**Problem:** In the records below, find the line containing "for Audio Classification" and the line containing "## Overview"; please repeat exactly the lines from one to the other, both included, and nothing more.

**Input for this task:**
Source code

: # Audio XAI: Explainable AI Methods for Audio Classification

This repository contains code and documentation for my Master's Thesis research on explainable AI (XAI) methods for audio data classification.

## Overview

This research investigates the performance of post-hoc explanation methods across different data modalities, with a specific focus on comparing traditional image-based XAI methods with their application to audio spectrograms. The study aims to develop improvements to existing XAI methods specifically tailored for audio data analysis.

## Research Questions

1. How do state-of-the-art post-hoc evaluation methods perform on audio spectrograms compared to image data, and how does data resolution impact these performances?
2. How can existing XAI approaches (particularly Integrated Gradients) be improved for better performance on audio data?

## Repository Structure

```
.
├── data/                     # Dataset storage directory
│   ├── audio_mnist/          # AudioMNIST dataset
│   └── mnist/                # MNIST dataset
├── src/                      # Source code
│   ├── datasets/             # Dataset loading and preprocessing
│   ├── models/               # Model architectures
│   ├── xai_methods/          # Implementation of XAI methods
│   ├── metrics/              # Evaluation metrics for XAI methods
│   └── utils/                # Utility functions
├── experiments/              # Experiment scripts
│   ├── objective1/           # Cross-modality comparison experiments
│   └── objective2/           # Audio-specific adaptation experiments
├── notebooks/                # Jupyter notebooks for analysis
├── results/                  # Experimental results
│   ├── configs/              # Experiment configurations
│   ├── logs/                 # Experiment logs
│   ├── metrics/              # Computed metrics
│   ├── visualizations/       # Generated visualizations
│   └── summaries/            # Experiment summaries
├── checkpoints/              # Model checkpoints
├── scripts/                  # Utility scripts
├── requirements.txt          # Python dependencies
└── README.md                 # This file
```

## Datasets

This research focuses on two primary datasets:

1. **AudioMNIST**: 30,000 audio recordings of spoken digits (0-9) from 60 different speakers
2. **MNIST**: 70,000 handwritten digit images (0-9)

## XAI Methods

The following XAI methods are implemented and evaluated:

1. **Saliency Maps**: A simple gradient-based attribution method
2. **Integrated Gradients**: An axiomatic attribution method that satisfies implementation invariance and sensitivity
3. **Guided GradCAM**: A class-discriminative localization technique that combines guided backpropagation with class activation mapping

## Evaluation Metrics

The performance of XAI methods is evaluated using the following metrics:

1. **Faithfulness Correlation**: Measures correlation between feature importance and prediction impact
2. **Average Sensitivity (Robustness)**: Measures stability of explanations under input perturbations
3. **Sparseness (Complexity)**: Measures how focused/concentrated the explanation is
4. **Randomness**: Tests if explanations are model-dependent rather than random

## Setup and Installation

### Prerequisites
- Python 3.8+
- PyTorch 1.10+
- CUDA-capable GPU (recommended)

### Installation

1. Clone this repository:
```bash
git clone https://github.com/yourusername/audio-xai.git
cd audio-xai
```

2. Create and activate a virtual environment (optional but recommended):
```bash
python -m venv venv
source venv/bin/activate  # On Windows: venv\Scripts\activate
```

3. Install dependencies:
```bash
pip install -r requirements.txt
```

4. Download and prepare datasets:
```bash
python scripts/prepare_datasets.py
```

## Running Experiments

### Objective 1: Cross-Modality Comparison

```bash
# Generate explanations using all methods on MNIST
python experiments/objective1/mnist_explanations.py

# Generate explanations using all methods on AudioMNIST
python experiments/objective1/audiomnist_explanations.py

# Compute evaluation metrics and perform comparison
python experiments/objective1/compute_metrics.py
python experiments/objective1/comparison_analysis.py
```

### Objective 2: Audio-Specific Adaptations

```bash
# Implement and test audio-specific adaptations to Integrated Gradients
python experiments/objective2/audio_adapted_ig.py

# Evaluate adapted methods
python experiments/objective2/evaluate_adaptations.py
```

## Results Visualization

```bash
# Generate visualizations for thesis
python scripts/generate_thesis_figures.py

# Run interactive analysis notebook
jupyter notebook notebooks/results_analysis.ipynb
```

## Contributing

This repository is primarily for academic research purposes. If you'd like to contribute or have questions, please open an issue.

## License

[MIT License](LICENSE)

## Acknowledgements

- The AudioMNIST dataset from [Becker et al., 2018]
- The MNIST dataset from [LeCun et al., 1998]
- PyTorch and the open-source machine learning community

**Exercise answer:**
: # Audio XAI: Explainable AI Methods for Audio Classification

This repository contains code and documentation for my Master's Thesis research on explainable AI (XAI) methods for audio data classification.

## Overview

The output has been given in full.